Stored records:
——
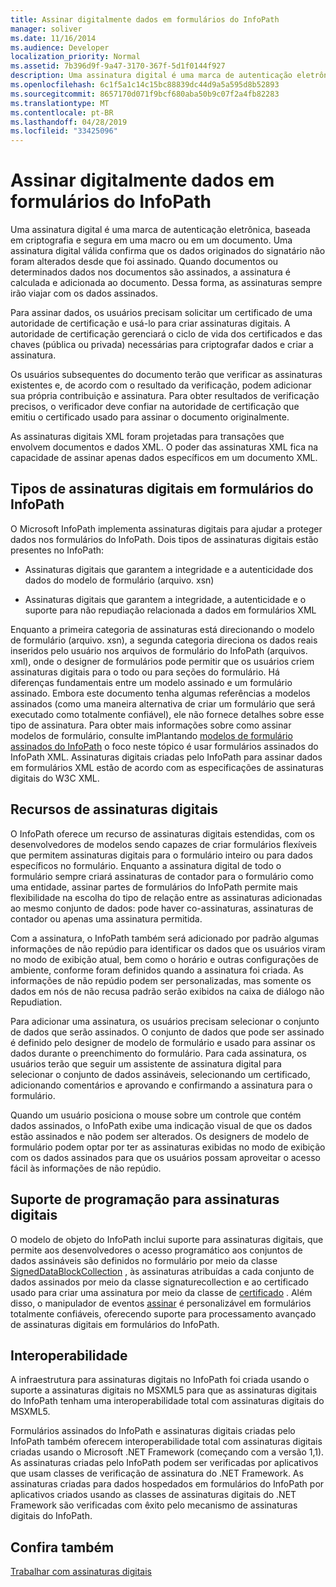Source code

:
 ```yaml
---
title: Assinar digitalmente dados em formulários do InfoPath
manager: soliver
ms.date: 11/16/2014
ms.audience: Developer
localization_priority: Normal
ms.assetid: 7b396d9f-9a47-3170-367f-5d1f0144f927
description: Uma assinatura digital é uma marca de autenticação eletrônica, baseada em criptografia e segura em uma macro ou em um documento. Uma assinatura digital válida confirma que os dados originados do signatário não foram alterados desde que foi assinado. Quando documentos ou determinados dados nos documentos são assinados, a assinatura é calculada e adicionada ao documento. Dessa forma, as assinaturas sempre irão viajar com os dados assinados.
ms.openlocfilehash: 6c1f5a1c14c15bc88839dc44d9a5a595d8b52893
ms.sourcegitcommit: 8657170d071f9bcf680aba50b9c07f2a4fb82283
ms.translationtype: MT
ms.contentlocale: pt-BR
ms.lasthandoff: 04/28/2019
ms.locfileid: "33425096"
---
```

# <a name="digitally-signing-data-in-infopath-forms"></a>Assinar digitalmente dados em formulários do InfoPath

Uma assinatura digital é uma marca de autenticação eletrônica, baseada em criptografia e segura em uma macro ou em um documento. Uma assinatura digital válida confirma que os dados originados do signatário não foram alterados desde que foi assinado. Quando documentos ou determinados dados nos documentos são assinados, a assinatura é calculada e adicionada ao documento. Dessa forma, as assinaturas sempre irão viajar com os dados assinados.
  
Para assinar dados, os usuários precisam solicitar um certificado de uma autoridade de certificação e usá-lo para criar assinaturas digitais. A autoridade de certificação gerenciará o ciclo de vida dos certificados e das chaves (pública ou privada) necessárias para criptografar dados e criar a assinatura.
  
Os usuários subsequentes do documento terão que verificar as assinaturas existentes e, de acordo com o resultado da verificação, podem adicionar sua própria contribuição e assinatura. Para obter resultados de verificação precisos, o verificador deve confiar na autoridade de certificação que emitiu o certificado usado para assinar o documento originalmente.
  
As assinaturas digitais XML foram projetadas para transações que envolvem documentos e dados XML. O poder das assinaturas XML fica na capacidade de assinar apenas dados específicos em um documento XML.
  
## <a name="types-of-digital-signatures-in-infopath-forms"></a>Tipos de assinaturas digitais em formulários do InfoPath

O Microsoft InfoPath implementa assinaturas digitais para ajudar a proteger dados nos formulários do InfoPath. Dois tipos de assinaturas digitais estão presentes no InfoPath:
  
- Assinaturas digitais que garantem a integridade e a autenticidade dos dados do modelo de formulário (arquivo. xsn)
    
- Assinaturas digitais que garantem a integridade, a autenticidade e o suporte para não repudiação relacionada a dados em formulários XML
    
Enquanto a primeira categoria de assinaturas está direcionando o modelo de formulário (arquivo. xsn), a segunda categoria direciona os dados reais inseridos pelo usuário nos arquivos de formulário do InfoPath (arquivos. xml), onde o designer de formulários pode permitir que os usuários criem assinaturas digitais para o todo ou para seções do formulário. Há diferenças fundamentais entre um modelo assinado e um formulário assinado. Embora este documento tenha algumas referências a modelos assinados (como uma maneira alternativa de criar um formulário que será executado como totalmente confiável), ele não fornece detalhes sobre esse tipo de assinatura. Para obter mais informações sobre como assinar modelos de formulário, consulte imPlantando [modelos de formulário assinados do InfoPath](deploying-signed-infopath-form-templates.md) o foco neste tópico é usar formulários assinados do InfoPath XML. Assinaturas digitais criadas pelo InfoPath para assinar dados em formulários XML estão de acordo com as especificações de assinaturas digitais do W3C XML. 
  
## <a name="digital-signatures-features"></a>Recursos de assinaturas digitais

O InfoPath oferece um recurso de assinaturas digitais estendidas, com os desenvolvedores de modelos sendo capazes de criar formulários flexíveis que permitem assinaturas digitais para o formulário inteiro ou para dados específicos no formulário. Enquanto a assinatura digital de todo o formulário sempre criará assinaturas de contador para o formulário como uma entidade, assinar partes de formulários do InfoPath permite mais flexibilidade na escolha do tipo de relação entre as assinaturas adicionadas ao mesmo conjunto de dados: pode haver co-assinaturas, assinaturas de contador ou apenas uma assinatura permitida.
  
Com a assinatura, o InfoPath também será adicionado por padrão algumas informações de não repúdio para identificar os dados que os usuários viram no modo de exibição atual, bem como o horário e outras configurações de ambiente, conforme foram definidos quando a assinatura foi criada. As informações de não repúdio podem ser personalizadas, mas somente os dados em nós de não recusa padrão serão exibidos na caixa de diálogo não Repudiation.
  
Para adicionar uma assinatura, os usuários precisam selecionar o conjunto de dados que serão assinados. O conjunto de dados que pode ser assinado é definido pelo designer de modelo de formulário e usado para assinar os dados durante o preenchimento do formulário. Para cada assinatura, os usuários terão que seguir um assistente de assinatura digital para selecionar o conjunto de dados assináveis, selecionando um certificado, adicionando comentários e aprovando e confirmando a assinatura para o formulário.
  
Quando um usuário posiciona o mouse sobre um controle que contém dados assinados, o InfoPath exibe uma indicação visual de que os dados estão assinados e não podem ser alterados. Os designers de modelo de formulário podem optar por ter as assinaturas exibidas no modo de exibição com os dados assinados para que os usuários possam aproveitar o acesso fácil às informações de não repúdio.
  
## <a name="programmatic-support-for-digital-signatures"></a>Suporte de programação para assinaturas digitais

O modelo de objeto do InfoPath inclui suporte para assinaturas digitais, que permite aos desenvolvedores o acesso programático aos conjuntos de dados assináveis são definidos no formulário por meio da classe [SignedDataBlockCollection](https://msdn.microsoft.com/library/Microsoft.Office.InfoPath.SignedDataBlockCollection.aspx) , às assinaturas atribuídas a cada conjunto de dados assinados por [](https://msdn.microsoft.com/library/Microsoft.Office.InfoPath.SignatureCollection.aspx) meio da classe signaturecollection e ao certificado usado para criar uma assinatura por meio da classe de [certificado](https://msdn.microsoft.com/library/Microsoft.Office.InfoPath.Certificate.aspx) . Além disso, o manipulador de eventos [assinar](https://msdn.microsoft.com/library/Microsoft.Office.InfoPath.FormEvents.Sign.aspx) é personalizável em formulários totalmente confiáveis, oferecendo suporte para processamento avançado de assinaturas digitais em formulários do InfoPath. 
  
## <a name="interoperability"></a>Interoperabilidade

A infraestrutura para assinaturas digitais no InfoPath foi criada usando o suporte a assinaturas digitais no MSXML5 para que as assinaturas digitais do InfoPath tenham uma interoperabilidade total com assinaturas digitais do MSXML5.
  
Formulários assinados do InfoPath e assinaturas digitais criadas pelo InfoPath também oferecem interoperabilidade total com assinaturas digitais criadas usando o Microsoft .NET Framework (começando com a versão 1,1). As assinaturas criadas pelo InfoPath podem ser verificadas por aplicativos que usam classes de verificação de assinatura do .NET Framework. As assinaturas criadas para dados hospedados em formulários do InfoPath por aplicativos criados usando as classes de assinaturas digitais do .NET Framework são verificadas com êxito pelo mecanismo de assinaturas digitais do InfoPath.
  
## <a name="see-also"></a>Confira também



[Trabalhar com assinaturas digitais](how-to-work-with-digital-signatures.md)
——
_THE PROBLEM_
Could you set down every record above exactly as written, leaving out the pictures?

_OUTPUT_
Source code

:
 ```yaml
---
title: Assinar digitalmente dados em formulários do InfoPath
manager: soliver
ms.date: 11/16/2014
ms.audience: Developer
localization_priority: Normal
ms.assetid: 7b396d9f-9a47-3170-367f-5d1f0144f927
description: Uma assinatura digital é uma marca de autenticação eletrônica, baseada em criptografia e segura em uma macro ou em um documento. Uma assinatura digital válida confirma que os dados originados do signatário não foram alterados desde que foi assinado. Quando documentos ou determinados dados nos documentos são assinados, a assinatura é calculada e adicionada ao documento. Dessa forma, as assinaturas sempre irão viajar com os dados assinados.
ms.openlocfilehash: 6c1f5a1c14c15bc88839dc44d9a5a595d8b52893
ms.sourcegitcommit: 8657170d071f9bcf680aba50b9c07f2a4fb82283
ms.translationtype: MT
ms.contentlocale: pt-BR
ms.lasthandoff: 04/28/2019
ms.locfileid: "33425096"
---
```

# <a name="digitally-signing-data-in-infopath-forms"></a>Assinar digitalmente dados em formulários do InfoPath

Uma assinatura digital é uma marca de autenticação eletrônica, baseada em criptografia e segura em uma macro ou em um documento. Uma assinatura digital válida confirma que os dados originados do signatário não foram alterados desde que foi assinado. Quando documentos ou determinados dados nos documentos são assinados, a assinatura é calculada e adicionada ao documento. Dessa forma, as assinaturas sempre irão viajar com os dados assinados.
  
Para assinar dados, os usuários precisam solicitar um certificado de uma autoridade de certificação e usá-lo para criar assinaturas digitais. A autoridade de certificação gerenciará o ciclo de vida dos certificados e das chaves (pública ou privada) necessárias para criptografar dados e criar a assinatura.
  
Os usuários subsequentes do documento terão que verificar as assinaturas existentes e, de acordo com o resultado da verificação, podem adicionar sua própria contribuição e assinatura. Para obter resultados de verificação precisos, o verificador deve confiar na autoridade de certificação que emitiu o certificado usado para assinar o documento originalmente.
  
As assinaturas digitais XML foram projetadas para transações que envolvem documentos e dados XML. O poder das assinaturas XML fica na capacidade de assinar apenas dados específicos em um documento XML.
  
## <a name="types-of-digital-signatures-in-infopath-forms"></a>Tipos de assinaturas digitais em formulários do InfoPath

O Microsoft InfoPath implementa assinaturas digitais para ajudar a proteger dados nos formulários do InfoPath. Dois tipos de assinaturas digitais estão presentes no InfoPath:
  
- Assinaturas digitais que garantem a integridade e a autenticidade dos dados do modelo de formulário (arquivo. xsn)
    
- Assinaturas digitais que garantem a integridade, a autenticidade e o suporte para não repudiação relacionada a dados em formulários XML
    
Enquanto a primeira categoria de assinaturas está direcionando o modelo de formulário (arquivo. xsn), a segunda categoria direciona os dados reais inseridos pelo usuário nos arquivos de formulário do InfoPath (arquivos. xml), onde o designer de formulários pode permitir que os usuários criem assinaturas digitais para o todo ou para seções do formulário. Há diferenças fundamentais entre um modelo assinado e um formulário assinado. Embora este documento tenha algumas referências a modelos assinados (como uma maneira alternativa de criar um formulário que será executado como totalmente confiável), ele não fornece detalhes sobre esse tipo de assinatura. Para obter mais informações sobre como assinar modelos de formulário, consulte imPlantando [modelos de formulário assinados do InfoPath](deploying-signed-infopath-form-templates.md) o foco neste tópico é usar formulários assinados do InfoPath XML. Assinaturas digitais criadas pelo InfoPath para assinar dados em formulários XML estão de acordo com as especificações de assinaturas digitais do W3C XML. 
  
## <a name="digital-signatures-features"></a>Recursos de assinaturas digitais

O InfoPath oferece um recurso de assinaturas digitais estendidas, com os desenvolvedores de modelos sendo capazes de criar formulários flexíveis que permitem assinaturas digitais para o formulário inteiro ou para dados específicos no formulário. Enquanto a assinatura digital de todo o formulário sempre criará assinaturas de contador para o formulário como uma entidade, assinar partes de formulários do InfoPath permite mais flexibilidade na escolha do tipo de relação entre as assinaturas adicionadas ao mesmo conjunto de dados: pode haver co-assinaturas, assinaturas de contador ou apenas uma assinatura permitida.
  
Com a assinatura, o InfoPath também será adicionado por padrão algumas informações de não repúdio para identificar os dados que os usuários viram no modo de exibição atual, bem como o horário e outras configurações de ambiente, conforme foram definidos quando a assinatura foi criada. As informações de não repúdio podem ser personalizadas, mas somente os dados em nós de não recusa padrão serão exibidos na caixa de diálogo não Repudiation.
  
Para adicionar uma assinatura, os usuários precisam selecionar o conjunto de dados que serão assinados. O conjunto de dados que pode ser assinado é definido pelo designer de modelo de formulário e usado para assinar os dados durante o preenchimento do formulário. Para cada assinatura, os usuários terão que seguir um assistente de assinatura digital para selecionar o conjunto de dados assináveis, selecionando um certificado, adicionando comentários e aprovando e confirmando a assinatura para o formulário.
  
Quando um usuário posiciona o mouse sobre um controle que contém dados assinados, o InfoPath exibe uma indicação visual de que os dados estão assinados e não podem ser alterados. Os designers de modelo de formulário podem optar por ter as assinaturas exibidas no modo de exibição com os dados assinados para que os usuários possam aproveitar o acesso fácil às informações de não repúdio.
  
## <a name="programmatic-support-for-digital-signatures"></a>Suporte de programação para assinaturas digitais

O modelo de objeto do InfoPath inclui suporte para assinaturas digitais, que permite aos desenvolvedores o acesso programático aos conjuntos de dados assináveis são definidos no formulário por meio da classe [SignedDataBlockCollection](https://msdn.microsoft.com/library/Microsoft.Office.InfoPath.SignedDataBlockCollection.aspx) , às assinaturas atribuídas a cada conjunto de dados assinados por [](https://msdn.microsoft.com/library/Microsoft.Office.InfoPath.SignatureCollection.aspx) meio da classe signaturecollection e ao certificado usado para criar uma assinatura por meio da classe de [certificado](https://msdn.microsoft.com/library/Microsoft.Office.InfoPath.Certificate.aspx) . Além disso, o manipulador de eventos [assinar](https://msdn.microsoft.com/library/Microsoft.Office.InfoPath.FormEvents.Sign.aspx) é personalizável em formulários totalmente confiáveis, oferecendo suporte para processamento avançado de assinaturas digitais em formulários do InfoPath. 
  
## <a name="interoperability"></a>Interoperabilidade

A infraestrutura para assinaturas digitais no InfoPath foi criada usando o suporte a assinaturas digitais no MSXML5 para que as assinaturas digitais do InfoPath tenham uma interoperabilidade total com assinaturas digitais do MSXML5.
  
Formulários assinados do InfoPath e assinaturas digitais criadas pelo InfoPath também oferecem interoperabilidade total com assinaturas digitais criadas usando o Microsoft .NET Framework (começando com a versão 1,1). As assinaturas criadas pelo InfoPath podem ser verificadas por aplicativos que usam classes de verificação de assinatura do .NET Framework. As assinaturas criadas para dados hospedados em formulários do InfoPath por aplicativos criados usando as classes de assinaturas digitais do .NET Framework são verificadas com êxito pelo mecanismo de assinaturas digitais do InfoPath.
  
## <a name="see-also"></a>Confira também



[Trabalhar com assinaturas digitais](how-to-work-with-digital-signatures.md)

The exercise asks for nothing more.